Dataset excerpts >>
"""
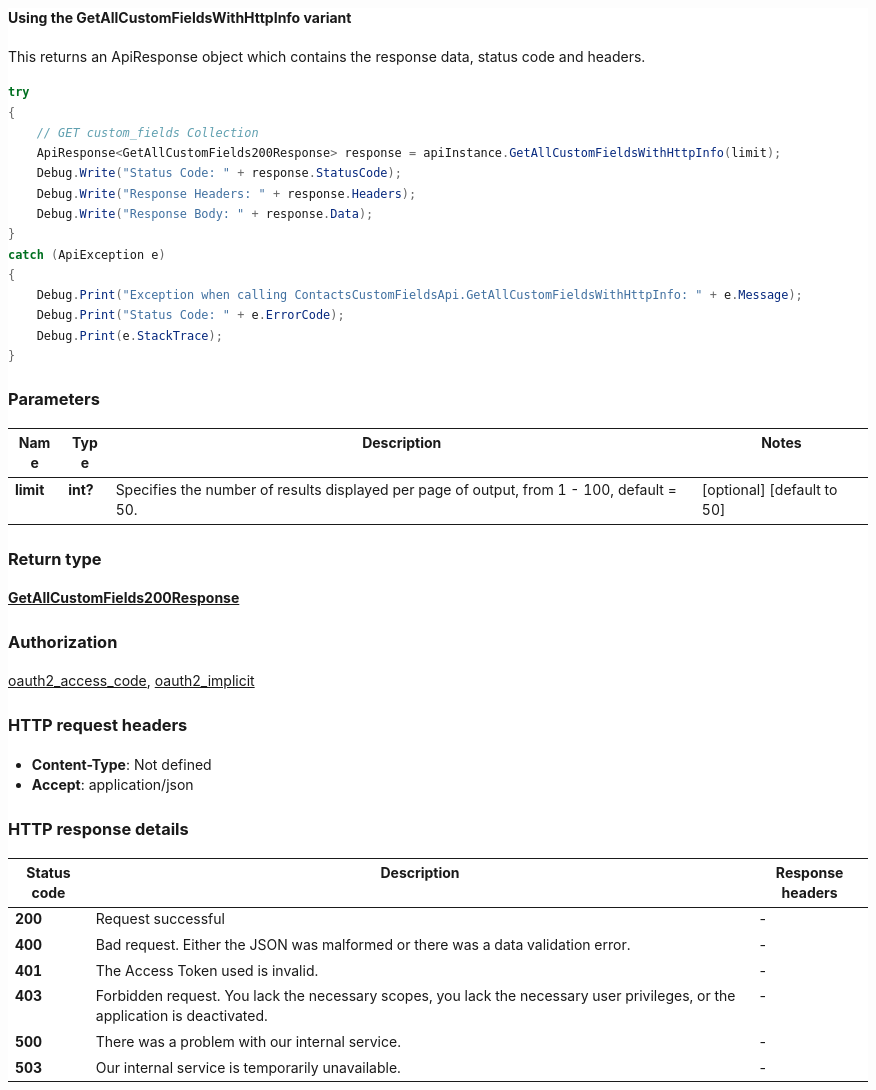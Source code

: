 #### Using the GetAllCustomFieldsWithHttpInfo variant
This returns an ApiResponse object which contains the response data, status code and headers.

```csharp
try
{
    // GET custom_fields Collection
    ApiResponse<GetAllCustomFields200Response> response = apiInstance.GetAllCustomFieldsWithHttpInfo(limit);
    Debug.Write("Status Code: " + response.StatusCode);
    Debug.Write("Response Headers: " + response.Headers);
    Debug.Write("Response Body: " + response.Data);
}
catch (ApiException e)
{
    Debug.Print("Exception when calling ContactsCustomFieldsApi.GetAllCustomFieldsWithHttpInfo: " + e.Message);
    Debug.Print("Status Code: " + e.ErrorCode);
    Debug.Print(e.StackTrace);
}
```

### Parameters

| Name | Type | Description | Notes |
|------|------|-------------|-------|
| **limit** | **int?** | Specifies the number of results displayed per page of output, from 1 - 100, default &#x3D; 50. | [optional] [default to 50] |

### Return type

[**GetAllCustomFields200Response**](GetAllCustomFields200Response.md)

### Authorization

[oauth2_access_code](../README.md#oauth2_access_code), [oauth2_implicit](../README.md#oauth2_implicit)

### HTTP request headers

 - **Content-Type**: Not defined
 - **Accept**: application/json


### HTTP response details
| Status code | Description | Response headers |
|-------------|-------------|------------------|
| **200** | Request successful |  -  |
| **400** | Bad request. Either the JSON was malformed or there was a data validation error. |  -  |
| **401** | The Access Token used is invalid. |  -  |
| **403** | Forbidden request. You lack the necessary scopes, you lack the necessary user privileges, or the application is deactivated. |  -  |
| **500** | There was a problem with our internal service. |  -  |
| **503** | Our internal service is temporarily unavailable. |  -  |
"""
"""
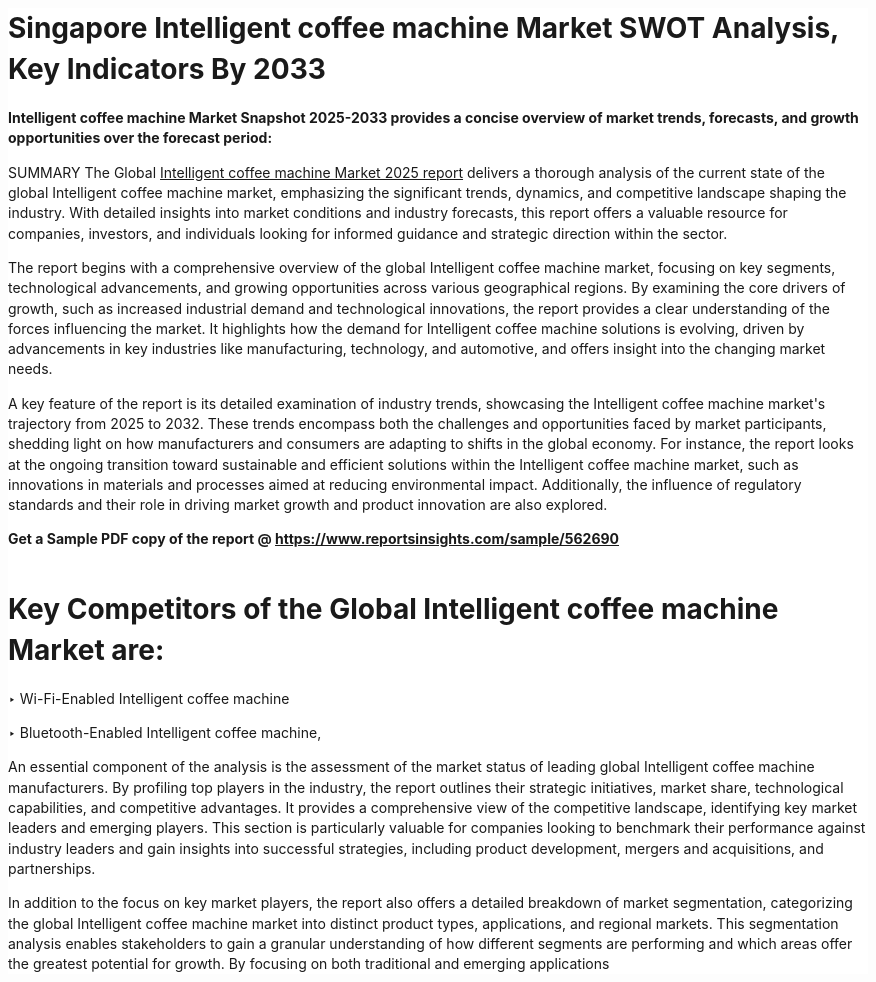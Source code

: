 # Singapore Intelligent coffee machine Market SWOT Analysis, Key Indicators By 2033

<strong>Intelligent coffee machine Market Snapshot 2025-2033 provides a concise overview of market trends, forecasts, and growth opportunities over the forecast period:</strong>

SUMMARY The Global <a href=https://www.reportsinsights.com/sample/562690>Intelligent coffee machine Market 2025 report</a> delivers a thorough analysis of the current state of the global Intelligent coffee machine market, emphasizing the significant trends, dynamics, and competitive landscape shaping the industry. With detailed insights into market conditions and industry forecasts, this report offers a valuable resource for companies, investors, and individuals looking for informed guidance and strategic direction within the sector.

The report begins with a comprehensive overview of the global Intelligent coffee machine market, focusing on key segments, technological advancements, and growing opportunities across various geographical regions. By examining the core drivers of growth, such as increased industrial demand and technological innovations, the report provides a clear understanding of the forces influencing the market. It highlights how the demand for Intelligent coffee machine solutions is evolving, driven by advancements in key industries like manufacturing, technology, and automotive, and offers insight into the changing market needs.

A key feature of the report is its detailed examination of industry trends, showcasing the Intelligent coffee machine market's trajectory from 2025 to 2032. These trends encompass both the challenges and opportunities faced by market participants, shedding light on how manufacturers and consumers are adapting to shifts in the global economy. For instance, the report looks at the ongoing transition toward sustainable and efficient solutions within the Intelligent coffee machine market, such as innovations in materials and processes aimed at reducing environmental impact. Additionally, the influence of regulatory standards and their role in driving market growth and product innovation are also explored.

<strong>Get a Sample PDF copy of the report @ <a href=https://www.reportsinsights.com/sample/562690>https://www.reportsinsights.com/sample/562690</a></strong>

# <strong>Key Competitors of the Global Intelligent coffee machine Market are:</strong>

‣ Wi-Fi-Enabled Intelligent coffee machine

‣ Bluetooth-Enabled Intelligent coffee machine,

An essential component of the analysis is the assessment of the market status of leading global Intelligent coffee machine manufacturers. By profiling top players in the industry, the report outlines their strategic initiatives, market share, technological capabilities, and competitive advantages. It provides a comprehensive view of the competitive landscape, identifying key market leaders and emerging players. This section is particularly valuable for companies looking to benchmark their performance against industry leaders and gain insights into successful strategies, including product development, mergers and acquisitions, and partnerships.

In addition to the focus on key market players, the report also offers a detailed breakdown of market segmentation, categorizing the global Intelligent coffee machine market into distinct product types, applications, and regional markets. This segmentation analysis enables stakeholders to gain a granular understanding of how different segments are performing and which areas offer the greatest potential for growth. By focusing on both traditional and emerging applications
"""
Your task >>
Take the entries above and return only the lines from the one with "### Return type" to the one with "Response headers |", both included, unchanged.

Solution >>
### Return type

[**GetAllCustomFields200Response**](GetAllCustomFields200Response.md)

### Authorization

[oauth2_access_code](../README.md#oauth2_access_code), [oauth2_implicit](../README.md#oauth2_implicit)

### HTTP request headers

 - **Content-Type**: Not defined
 - **Accept**: application/json


### HTTP response details
| Status code | Description | Response headers |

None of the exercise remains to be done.